Basic Economic Problem · 3 question types
Past paper frequency (2018 to 2024)
This topic accounts for approximately 14% of your exam marks.
Opportunity cost and scarcity definitions appear on nearly every paper; consistently 4 to 6 marks in Q1 Part A context questions.
The exam often tests opportunity cost by applying it to a specific economic agent. The structure is always the same.
Consumers have a limited income. Spending on one good means giving up the next best alternative use of the same money.
Producers have limited inputs (workers, machines, raw materials, factory space). Using them to make product A means they cannot make the next best alternative product B.
Workers have limited time and limited skills. Taking job A means giving up the next best alternative use of that time.
A government has a limited tax revenue. Spending on one programme means giving up the next best alternative use of those tax pounds.
Identifying opportunity cost for a specific agent (2-mark questions)
What comes up: Questions ask you to identify (one mark each) the opportunity cost of two different agents in the same scenario — for example, the opportunity cost of households spending their income, and the opportunity cost of firms exporting their products.
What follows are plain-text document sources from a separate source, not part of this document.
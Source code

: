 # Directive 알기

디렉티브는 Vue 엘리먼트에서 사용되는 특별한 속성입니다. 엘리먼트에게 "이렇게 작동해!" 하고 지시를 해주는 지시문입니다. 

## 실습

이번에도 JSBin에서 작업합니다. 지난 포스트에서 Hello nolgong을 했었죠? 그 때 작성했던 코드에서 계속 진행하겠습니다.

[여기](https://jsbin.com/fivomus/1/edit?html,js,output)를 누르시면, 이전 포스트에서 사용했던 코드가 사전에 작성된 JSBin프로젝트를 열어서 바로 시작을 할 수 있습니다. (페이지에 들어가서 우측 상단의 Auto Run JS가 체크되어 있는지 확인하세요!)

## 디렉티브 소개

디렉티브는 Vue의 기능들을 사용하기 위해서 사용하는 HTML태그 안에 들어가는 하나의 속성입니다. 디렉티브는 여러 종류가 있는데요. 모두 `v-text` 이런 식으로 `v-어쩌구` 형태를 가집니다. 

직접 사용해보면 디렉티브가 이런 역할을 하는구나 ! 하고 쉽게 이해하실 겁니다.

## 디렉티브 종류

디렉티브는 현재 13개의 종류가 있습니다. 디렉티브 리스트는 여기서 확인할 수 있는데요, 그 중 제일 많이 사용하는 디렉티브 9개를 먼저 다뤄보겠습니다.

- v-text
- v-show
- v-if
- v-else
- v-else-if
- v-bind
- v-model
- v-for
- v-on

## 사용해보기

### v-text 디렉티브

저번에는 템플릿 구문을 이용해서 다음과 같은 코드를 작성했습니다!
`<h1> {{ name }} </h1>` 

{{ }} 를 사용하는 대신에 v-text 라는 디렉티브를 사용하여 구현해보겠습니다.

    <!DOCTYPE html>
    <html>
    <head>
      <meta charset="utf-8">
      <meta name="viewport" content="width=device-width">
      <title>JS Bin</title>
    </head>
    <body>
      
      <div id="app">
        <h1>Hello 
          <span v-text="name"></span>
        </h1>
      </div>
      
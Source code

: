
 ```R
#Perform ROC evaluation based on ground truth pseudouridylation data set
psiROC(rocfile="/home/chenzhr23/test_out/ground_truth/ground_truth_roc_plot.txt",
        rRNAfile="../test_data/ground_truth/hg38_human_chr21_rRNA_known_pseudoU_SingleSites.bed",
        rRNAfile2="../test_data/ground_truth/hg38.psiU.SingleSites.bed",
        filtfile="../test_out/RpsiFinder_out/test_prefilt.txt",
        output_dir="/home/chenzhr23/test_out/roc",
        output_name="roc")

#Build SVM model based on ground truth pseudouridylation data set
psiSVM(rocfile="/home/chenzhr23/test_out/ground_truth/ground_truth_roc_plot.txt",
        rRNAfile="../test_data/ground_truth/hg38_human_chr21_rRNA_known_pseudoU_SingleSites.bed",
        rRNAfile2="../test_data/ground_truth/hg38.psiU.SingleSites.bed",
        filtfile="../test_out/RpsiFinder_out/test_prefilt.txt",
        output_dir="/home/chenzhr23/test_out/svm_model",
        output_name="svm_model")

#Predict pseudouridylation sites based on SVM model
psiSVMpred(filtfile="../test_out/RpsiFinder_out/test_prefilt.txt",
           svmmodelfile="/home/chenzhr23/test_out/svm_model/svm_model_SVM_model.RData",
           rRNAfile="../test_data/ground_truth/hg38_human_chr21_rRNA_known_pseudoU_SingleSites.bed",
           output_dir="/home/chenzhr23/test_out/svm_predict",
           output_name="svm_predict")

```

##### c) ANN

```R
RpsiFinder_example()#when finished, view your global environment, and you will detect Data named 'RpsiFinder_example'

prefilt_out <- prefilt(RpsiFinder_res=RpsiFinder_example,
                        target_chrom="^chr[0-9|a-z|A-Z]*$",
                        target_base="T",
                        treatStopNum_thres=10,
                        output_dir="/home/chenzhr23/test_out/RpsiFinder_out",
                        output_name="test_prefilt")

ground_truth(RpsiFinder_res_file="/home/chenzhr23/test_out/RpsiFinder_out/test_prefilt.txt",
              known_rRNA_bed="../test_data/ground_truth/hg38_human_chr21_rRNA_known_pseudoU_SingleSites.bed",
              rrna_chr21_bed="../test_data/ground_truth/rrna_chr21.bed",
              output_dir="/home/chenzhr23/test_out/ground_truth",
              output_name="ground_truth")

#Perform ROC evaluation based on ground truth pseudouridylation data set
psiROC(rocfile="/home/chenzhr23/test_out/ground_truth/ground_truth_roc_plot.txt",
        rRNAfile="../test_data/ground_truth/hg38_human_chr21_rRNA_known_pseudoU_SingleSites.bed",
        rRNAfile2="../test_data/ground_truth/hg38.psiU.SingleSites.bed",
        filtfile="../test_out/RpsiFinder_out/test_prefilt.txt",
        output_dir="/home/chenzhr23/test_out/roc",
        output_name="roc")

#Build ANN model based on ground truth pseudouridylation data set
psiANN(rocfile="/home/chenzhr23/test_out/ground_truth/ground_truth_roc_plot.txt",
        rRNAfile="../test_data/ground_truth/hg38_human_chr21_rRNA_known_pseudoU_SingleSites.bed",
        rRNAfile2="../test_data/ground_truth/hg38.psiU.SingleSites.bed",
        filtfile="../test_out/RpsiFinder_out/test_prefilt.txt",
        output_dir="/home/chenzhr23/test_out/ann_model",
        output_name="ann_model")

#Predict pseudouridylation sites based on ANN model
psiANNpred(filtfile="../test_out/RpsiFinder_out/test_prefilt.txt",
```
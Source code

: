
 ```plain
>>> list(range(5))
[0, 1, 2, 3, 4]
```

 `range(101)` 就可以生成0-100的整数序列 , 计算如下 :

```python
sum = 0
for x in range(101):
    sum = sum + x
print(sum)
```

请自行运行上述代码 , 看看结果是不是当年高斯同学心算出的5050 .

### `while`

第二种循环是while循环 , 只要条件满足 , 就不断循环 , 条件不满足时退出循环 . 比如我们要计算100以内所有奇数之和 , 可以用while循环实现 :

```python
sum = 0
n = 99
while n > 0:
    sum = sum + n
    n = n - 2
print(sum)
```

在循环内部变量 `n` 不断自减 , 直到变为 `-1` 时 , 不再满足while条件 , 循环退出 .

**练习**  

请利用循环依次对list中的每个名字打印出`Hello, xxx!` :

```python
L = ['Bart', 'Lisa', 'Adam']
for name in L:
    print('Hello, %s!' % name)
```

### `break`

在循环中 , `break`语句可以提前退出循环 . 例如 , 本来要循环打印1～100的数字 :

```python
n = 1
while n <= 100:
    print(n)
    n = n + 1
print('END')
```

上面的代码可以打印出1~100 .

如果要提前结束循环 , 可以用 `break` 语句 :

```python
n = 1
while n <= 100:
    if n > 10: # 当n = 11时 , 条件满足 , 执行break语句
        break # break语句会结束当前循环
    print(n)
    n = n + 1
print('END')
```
Write (two marks): (1) Name the specific alternative use of the resource that is sacrificed — for a household, this is saving (the income could have been saved rather than spent); for a firm exporting, this is selling the same goods in the home market. (2) Each answer must be a specific alternative, not a vague description.
Watch out: A general phrase like "something else" or "other goods" will not earn the mark. The mark scheme requires the specific next-best alternative in the context of the question. For government spending, name a specific alternative programme (for example healthcare instead of education).